WHAT IS NEEDED
Before printing, remove every picture; then print the lines below exactly, from the first line through the line containing "family of subsets of $X$.".

[Recorded data]
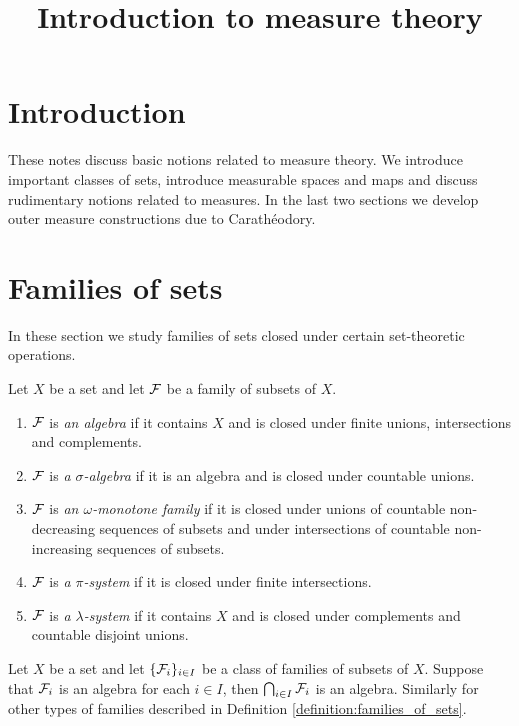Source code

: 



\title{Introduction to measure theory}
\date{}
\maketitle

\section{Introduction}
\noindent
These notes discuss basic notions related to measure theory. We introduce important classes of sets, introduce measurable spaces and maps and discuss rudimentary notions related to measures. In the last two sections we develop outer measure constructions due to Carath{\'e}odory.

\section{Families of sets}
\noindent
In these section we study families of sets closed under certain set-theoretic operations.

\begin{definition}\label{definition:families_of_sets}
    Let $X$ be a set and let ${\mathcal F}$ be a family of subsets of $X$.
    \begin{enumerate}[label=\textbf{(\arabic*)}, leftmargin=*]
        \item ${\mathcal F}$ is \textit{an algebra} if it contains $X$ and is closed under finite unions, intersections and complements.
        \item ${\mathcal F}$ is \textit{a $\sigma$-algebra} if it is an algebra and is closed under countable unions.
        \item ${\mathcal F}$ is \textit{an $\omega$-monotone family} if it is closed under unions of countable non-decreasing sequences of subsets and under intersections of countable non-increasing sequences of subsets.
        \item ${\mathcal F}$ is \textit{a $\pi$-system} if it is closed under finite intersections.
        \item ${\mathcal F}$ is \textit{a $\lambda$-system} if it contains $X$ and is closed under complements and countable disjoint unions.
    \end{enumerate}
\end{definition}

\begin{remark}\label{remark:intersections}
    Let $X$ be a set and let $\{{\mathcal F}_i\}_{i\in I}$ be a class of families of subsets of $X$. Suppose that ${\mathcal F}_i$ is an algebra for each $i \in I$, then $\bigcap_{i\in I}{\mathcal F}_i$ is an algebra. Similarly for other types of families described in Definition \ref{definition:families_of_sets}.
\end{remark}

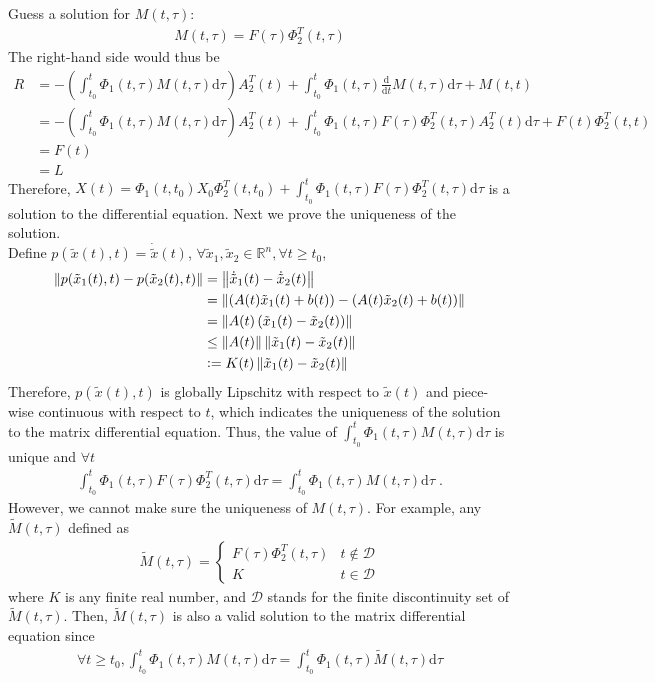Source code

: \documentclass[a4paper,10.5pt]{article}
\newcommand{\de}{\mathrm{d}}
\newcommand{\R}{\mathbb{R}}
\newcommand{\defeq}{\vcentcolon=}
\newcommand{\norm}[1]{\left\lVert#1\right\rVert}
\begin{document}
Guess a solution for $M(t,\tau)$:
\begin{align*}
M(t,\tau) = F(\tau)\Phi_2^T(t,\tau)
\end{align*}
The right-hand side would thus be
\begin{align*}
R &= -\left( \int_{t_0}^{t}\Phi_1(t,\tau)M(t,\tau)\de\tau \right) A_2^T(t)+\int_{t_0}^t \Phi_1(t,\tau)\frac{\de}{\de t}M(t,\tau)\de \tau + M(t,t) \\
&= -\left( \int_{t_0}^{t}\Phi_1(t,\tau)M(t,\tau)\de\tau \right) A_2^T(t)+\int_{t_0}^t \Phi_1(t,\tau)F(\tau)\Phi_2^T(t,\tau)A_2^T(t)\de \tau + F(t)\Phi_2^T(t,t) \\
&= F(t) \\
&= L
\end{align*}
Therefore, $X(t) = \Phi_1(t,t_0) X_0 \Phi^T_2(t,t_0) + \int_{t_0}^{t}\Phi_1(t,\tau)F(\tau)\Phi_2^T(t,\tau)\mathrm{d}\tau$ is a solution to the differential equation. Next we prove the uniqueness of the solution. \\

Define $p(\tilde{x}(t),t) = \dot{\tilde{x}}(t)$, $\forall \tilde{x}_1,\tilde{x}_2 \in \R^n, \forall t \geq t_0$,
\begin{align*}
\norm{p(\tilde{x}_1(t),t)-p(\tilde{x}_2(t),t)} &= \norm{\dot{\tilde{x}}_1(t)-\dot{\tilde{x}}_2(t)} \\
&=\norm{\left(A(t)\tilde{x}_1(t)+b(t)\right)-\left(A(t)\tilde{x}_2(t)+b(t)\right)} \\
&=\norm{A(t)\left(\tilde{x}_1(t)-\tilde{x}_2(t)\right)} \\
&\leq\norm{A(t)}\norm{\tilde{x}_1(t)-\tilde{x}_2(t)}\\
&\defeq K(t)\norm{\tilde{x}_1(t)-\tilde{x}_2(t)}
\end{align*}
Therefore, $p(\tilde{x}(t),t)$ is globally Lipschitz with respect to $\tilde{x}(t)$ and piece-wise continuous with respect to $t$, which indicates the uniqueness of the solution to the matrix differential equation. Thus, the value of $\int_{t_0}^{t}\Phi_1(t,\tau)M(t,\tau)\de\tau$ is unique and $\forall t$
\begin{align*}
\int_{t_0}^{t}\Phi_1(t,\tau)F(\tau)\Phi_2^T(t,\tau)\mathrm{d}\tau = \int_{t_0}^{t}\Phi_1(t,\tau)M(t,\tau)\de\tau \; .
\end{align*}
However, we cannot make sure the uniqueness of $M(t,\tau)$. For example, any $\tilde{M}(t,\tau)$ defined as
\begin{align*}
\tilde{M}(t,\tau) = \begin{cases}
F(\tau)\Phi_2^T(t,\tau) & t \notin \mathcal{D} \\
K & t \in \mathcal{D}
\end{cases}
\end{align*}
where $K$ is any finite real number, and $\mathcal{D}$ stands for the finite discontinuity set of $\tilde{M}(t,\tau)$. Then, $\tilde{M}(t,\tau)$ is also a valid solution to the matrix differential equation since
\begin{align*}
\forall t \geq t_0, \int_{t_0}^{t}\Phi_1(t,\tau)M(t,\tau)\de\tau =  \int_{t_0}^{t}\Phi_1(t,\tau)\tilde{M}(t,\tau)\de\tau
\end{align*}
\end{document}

RESULT OF THIS EXERCISE
Source code

: 



\title{Introduction to measure theory}
\date{}
\maketitle

\section{Introduction}
\noindent
These notes discuss basic notions related to measure theory. We introduce important classes of sets, introduce measurable spaces and maps and discuss rudimentary notions related to measures. In the last two sections we develop outer measure constructions due to Carath{\'e}odory.

\section{Families of sets}
\noindent
In these section we study families of sets closed under certain set-theoretic operations.

\begin{definition}\label{definition:families_of_sets}
    Let $X$ be a set and let ${\mathcal F}$ be a family of subsets of $X$.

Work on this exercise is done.